Log4j2 Java Security Exploit Slams Intel, NVIDIA And Microsoft But Spares AMD
The Log4shell exploit in the widely-used Apache Log4j package has had just about every single sysadmin in the world working nights and weekends to desperately get their internet-facing servers updated. The problem isn't simply patching and updating Log4j itself—that was done before the problem even hit the mainstream. The problem is that Log4j is included as a component in thousands of applications, and to close the hole, those applications all have to be patched, too.
The list of vulnerable programs doesn't stop at the boundary of "programs coded in Java," either. Thanks in part to Java's inherently-platform-agnostic nature, Log4j has been included in everything from client-facing applications like Minecraft to operating system-level packages from Microsoft. Unsurprisingly, Intel and NVIDIA also have their own vulnerable packages to watch out for.
Starting with MS, the company is quick to assure partners that it "has not identified any exploitation of [its] enterprise services" through the Log4shell exploit. However, there's a fair bundle of Microsoft services that have security updates to mitigate the vulnerability. Included in the list is Minecraft, of course, but beyond that are a number of Azure services as well as the company's SQL server software.

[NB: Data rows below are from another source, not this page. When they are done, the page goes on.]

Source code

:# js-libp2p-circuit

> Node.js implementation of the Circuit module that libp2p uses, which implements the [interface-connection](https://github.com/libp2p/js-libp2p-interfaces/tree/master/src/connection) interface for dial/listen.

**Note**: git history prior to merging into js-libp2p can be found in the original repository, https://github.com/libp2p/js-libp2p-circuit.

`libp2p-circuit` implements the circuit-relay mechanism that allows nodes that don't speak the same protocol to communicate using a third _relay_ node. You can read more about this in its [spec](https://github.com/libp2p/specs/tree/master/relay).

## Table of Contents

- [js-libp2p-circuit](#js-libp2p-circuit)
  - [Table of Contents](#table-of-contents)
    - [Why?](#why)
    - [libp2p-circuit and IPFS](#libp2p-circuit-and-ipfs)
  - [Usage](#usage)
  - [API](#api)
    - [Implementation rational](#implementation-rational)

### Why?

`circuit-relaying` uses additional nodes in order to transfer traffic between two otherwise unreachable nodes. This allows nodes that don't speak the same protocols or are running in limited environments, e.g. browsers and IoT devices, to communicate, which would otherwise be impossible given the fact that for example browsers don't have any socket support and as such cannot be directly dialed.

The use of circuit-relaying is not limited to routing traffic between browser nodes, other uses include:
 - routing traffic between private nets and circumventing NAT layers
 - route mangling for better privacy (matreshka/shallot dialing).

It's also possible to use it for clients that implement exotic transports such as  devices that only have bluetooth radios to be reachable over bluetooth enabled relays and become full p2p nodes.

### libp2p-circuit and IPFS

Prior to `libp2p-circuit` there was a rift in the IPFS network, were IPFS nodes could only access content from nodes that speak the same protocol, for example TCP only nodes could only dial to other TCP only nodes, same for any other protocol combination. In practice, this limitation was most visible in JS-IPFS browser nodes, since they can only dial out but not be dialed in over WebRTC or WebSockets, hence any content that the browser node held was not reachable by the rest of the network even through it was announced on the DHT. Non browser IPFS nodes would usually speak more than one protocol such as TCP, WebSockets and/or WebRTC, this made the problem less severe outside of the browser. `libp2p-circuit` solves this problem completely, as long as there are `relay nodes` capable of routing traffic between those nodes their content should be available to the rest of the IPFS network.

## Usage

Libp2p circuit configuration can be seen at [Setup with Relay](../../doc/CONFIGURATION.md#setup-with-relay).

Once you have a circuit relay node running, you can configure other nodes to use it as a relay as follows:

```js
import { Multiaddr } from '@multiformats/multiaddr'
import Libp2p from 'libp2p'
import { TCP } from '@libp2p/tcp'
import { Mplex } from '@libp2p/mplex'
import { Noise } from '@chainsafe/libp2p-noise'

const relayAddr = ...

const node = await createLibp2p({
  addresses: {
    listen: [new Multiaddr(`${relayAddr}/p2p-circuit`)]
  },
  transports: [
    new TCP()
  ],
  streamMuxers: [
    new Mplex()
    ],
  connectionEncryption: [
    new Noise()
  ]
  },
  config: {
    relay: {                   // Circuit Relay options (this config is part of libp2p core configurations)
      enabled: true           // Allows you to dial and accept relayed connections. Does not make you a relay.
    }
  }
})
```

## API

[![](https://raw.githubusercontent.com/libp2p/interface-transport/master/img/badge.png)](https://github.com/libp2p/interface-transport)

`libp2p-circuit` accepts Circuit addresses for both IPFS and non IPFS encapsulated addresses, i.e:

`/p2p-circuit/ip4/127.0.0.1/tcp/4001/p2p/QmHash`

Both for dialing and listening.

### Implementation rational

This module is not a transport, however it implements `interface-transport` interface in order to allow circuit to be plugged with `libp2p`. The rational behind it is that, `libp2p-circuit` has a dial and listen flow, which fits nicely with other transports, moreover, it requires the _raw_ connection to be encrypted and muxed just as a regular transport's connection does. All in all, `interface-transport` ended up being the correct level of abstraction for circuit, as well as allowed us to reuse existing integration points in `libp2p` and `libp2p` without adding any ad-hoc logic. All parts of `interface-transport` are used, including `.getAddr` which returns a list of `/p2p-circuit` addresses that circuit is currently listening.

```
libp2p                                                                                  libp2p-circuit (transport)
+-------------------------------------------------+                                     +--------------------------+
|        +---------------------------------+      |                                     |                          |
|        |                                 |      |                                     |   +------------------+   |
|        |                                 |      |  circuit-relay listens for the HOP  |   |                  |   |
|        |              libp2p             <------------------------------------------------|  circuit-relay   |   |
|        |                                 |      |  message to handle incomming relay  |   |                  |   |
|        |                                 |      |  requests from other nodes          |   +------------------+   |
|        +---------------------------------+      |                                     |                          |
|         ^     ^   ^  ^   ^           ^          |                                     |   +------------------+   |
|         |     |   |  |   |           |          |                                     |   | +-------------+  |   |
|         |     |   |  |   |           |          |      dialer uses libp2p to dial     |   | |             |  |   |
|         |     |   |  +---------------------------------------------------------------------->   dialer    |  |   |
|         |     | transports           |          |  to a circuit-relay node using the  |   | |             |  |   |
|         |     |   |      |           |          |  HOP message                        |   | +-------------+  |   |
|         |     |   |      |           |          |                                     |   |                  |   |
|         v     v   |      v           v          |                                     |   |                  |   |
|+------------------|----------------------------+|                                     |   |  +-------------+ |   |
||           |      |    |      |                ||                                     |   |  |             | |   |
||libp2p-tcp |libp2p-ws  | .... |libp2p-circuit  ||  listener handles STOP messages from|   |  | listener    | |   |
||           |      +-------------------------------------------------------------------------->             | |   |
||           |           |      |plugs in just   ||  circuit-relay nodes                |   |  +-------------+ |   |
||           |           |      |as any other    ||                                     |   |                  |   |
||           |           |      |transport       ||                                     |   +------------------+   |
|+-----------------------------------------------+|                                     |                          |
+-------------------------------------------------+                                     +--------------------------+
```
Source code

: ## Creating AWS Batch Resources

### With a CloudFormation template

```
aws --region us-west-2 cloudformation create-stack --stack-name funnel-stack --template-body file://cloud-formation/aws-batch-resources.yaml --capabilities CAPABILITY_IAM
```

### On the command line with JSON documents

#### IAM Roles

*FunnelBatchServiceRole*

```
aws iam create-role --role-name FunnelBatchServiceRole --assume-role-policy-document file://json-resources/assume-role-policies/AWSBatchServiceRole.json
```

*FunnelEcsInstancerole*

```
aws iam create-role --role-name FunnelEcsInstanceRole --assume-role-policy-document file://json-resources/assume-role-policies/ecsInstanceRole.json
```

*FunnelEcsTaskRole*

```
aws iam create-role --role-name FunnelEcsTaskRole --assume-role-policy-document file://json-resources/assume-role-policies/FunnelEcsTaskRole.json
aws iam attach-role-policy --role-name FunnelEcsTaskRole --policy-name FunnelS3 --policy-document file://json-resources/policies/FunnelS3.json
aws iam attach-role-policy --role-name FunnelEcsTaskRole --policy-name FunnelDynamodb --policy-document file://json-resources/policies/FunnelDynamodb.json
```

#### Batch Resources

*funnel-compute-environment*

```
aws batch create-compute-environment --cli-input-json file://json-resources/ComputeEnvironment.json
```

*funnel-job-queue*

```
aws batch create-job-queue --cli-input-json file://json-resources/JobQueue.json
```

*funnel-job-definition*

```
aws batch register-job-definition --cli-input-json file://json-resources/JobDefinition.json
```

You can check out the list on Microsoft's advisory page.
For Intel's part, there's another pack of products to check for patches, although unfortunately, Chipzilla seems to have been a little slow on the draw getting updates out for most of its product matrix. Intel's QAT codec software, its system debugger package, the Intel Audio Development Kit, and several other software components are all in "Patch pending" status. Also, significant portions of the Intel oneAPI toolkits are apparently vulnerable, too. Intel says it recommends updating its products to the latest mitigated version, whenever that appears.
Over at NVIDIA, there seems to be a bit less cause for concern. In its advisory, Team Green immediately notes that its client-facing software—including the GeForce Experience app, its GeForce NOW client, the Jetson products, and the SHIELD TV—are all unaffected by the exploit. It does have some vulnerable packages elsewhere, though.
The CUDA Toolkit includes Log4j in both the Visual Profiler and Nsight Eclipse Edition, although apparently it is not used at all in the Visual Profiler and can simply be removed. Similarly, DGX OS doesn't include Log4j by default, but NVIDIA advises to check for it anyway, as it may have been included with third-party software. NVIDIA's NetQ and its VGPU software license server will both be affected and will require upgrading.
But what about team red? The house of Ryzen and Radeon put out a brief advisory about the Log4shell exploit, but amazingly, it simply says AMD hasn't identified any affected products. Hopefully that's because the company wasn't using Log4j, and not because it simply hasn't found any vulnerabilities.